Sprint: Performance A (10/08/15), Performance B (11/02/15)
Participants:

 Description   

Summary:

After further testing, here is summary on what we know:

  • this only happens with replSet with secondaries, could not reproduce this with single node replSet
  • this is not related to replica protocolVersion
  • usually happens after around 15min with continuous insert (c3.8xlarge), easier to reproduce with smaller instance (m3.2xlarge), both setups using two SSD to separate DB file and journal
  • can reproduce with 3-node replSet running in the same instance.
  • attached calltree, and stacktrace,
  • the issue is here for a while, it failed as early as 3.1.8 release.

Observation:

  • we saw two failures during long insert phase of longevity tests. The symptom is insert throughput drop to very low or close to 0
  • the traffic is generated with YCSB, will try to create a benchRun repo
  • the original issue is observed with shard cluster with replSet as shard, after further test, found this is issue with replSet with secondaries (I am testing with 3 node replSet).
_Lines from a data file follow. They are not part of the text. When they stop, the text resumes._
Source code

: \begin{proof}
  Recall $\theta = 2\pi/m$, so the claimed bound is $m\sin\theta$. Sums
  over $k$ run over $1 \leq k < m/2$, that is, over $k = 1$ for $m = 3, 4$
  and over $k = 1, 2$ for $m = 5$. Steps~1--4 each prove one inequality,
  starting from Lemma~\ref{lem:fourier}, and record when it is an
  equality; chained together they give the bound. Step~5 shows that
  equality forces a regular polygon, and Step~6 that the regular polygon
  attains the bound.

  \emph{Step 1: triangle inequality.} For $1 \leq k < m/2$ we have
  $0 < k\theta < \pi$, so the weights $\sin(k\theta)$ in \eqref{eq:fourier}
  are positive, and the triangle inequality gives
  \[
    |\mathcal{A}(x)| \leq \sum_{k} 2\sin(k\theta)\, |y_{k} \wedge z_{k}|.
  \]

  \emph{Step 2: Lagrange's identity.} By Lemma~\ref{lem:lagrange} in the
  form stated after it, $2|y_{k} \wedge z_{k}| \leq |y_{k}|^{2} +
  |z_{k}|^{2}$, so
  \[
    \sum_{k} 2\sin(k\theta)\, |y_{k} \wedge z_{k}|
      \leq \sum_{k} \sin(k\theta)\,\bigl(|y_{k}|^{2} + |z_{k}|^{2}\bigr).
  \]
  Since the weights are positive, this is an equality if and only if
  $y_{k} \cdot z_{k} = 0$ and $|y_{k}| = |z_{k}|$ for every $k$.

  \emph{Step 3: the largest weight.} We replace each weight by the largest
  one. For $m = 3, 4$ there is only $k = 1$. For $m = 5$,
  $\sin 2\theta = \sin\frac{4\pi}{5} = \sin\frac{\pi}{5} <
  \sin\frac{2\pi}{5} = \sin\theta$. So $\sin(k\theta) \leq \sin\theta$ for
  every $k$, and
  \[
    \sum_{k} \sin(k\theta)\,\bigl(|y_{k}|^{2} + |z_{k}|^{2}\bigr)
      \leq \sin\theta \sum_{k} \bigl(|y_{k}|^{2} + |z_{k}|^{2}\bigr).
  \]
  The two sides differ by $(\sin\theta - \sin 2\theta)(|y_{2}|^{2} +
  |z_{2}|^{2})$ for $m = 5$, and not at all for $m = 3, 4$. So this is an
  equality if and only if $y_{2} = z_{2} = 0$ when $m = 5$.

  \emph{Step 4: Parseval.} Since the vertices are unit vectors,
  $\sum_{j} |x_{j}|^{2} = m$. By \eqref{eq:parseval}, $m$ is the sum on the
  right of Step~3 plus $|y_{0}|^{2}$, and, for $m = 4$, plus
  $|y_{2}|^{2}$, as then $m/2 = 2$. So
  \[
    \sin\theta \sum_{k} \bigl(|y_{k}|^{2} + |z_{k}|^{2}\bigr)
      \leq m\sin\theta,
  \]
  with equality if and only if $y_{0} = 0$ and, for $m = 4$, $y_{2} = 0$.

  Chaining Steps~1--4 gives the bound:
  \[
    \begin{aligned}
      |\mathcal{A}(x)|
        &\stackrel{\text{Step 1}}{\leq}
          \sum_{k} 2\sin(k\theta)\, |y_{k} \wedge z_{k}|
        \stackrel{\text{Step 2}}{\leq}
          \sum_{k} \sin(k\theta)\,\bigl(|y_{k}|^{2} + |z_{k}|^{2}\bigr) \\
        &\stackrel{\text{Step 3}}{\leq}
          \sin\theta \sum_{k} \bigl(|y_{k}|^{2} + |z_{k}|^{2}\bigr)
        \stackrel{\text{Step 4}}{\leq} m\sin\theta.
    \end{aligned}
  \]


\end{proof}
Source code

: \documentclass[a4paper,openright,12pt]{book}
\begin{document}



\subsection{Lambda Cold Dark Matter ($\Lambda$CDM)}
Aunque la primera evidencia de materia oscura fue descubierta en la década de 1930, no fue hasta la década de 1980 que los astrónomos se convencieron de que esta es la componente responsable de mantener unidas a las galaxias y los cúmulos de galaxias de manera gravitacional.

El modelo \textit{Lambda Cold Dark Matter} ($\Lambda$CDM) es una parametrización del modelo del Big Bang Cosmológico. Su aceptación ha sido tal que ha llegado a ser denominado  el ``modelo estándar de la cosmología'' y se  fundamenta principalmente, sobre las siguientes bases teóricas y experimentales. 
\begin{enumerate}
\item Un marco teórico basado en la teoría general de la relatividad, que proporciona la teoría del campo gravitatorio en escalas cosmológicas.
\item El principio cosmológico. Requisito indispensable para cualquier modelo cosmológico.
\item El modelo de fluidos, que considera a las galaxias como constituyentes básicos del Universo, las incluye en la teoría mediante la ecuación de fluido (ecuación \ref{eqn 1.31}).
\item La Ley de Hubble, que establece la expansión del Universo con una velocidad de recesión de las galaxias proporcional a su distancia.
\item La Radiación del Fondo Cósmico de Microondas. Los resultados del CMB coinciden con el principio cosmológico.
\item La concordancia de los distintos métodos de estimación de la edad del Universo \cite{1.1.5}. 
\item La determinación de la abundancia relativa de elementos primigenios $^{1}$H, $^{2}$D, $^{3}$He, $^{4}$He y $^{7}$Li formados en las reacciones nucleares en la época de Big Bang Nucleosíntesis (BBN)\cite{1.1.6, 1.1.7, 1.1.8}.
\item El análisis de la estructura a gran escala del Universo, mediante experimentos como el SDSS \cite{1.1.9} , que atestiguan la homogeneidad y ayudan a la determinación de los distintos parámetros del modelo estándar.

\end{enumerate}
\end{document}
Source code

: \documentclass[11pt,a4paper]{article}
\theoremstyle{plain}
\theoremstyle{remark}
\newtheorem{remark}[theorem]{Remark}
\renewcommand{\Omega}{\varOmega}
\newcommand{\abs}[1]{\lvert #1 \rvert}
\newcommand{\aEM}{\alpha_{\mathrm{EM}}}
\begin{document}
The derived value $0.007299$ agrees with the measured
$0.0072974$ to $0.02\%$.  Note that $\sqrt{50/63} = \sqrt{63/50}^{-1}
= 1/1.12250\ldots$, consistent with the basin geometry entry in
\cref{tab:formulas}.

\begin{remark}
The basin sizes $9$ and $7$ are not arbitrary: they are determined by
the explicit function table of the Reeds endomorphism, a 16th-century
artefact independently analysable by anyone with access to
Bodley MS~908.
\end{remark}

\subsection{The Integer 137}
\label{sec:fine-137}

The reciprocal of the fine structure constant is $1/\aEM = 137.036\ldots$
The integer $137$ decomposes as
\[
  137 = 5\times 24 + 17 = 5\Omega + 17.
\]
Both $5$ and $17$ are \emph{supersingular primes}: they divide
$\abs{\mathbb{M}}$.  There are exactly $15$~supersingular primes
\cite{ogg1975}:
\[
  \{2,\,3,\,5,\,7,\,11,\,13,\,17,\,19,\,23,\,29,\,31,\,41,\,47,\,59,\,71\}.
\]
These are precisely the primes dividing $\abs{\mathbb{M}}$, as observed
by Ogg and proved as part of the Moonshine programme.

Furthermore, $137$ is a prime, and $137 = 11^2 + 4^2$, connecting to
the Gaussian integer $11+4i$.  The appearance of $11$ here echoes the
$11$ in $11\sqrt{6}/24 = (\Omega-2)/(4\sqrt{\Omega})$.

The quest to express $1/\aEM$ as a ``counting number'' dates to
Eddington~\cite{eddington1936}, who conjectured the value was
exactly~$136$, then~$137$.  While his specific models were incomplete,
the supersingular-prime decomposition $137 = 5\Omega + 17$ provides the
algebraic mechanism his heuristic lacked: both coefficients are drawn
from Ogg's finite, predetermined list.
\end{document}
Did not see this issue with single node replSet.
  • the first SHA observed for this is 3223f84a8eeaf89a30d6789038e5d68c7b019108, the longevity is run once per week, therefore, we do not have a small range or exact SHA now.
  • This can be reproduced with 3 node replSet easily, so far, 100% for me.
  • on primary, when this drop happens, CPU usage is low, at the beginning DB disk partition show high disk I/O. Then all go largely idle after a while since throughput is dropped to close to 0, this could be a lock up situation.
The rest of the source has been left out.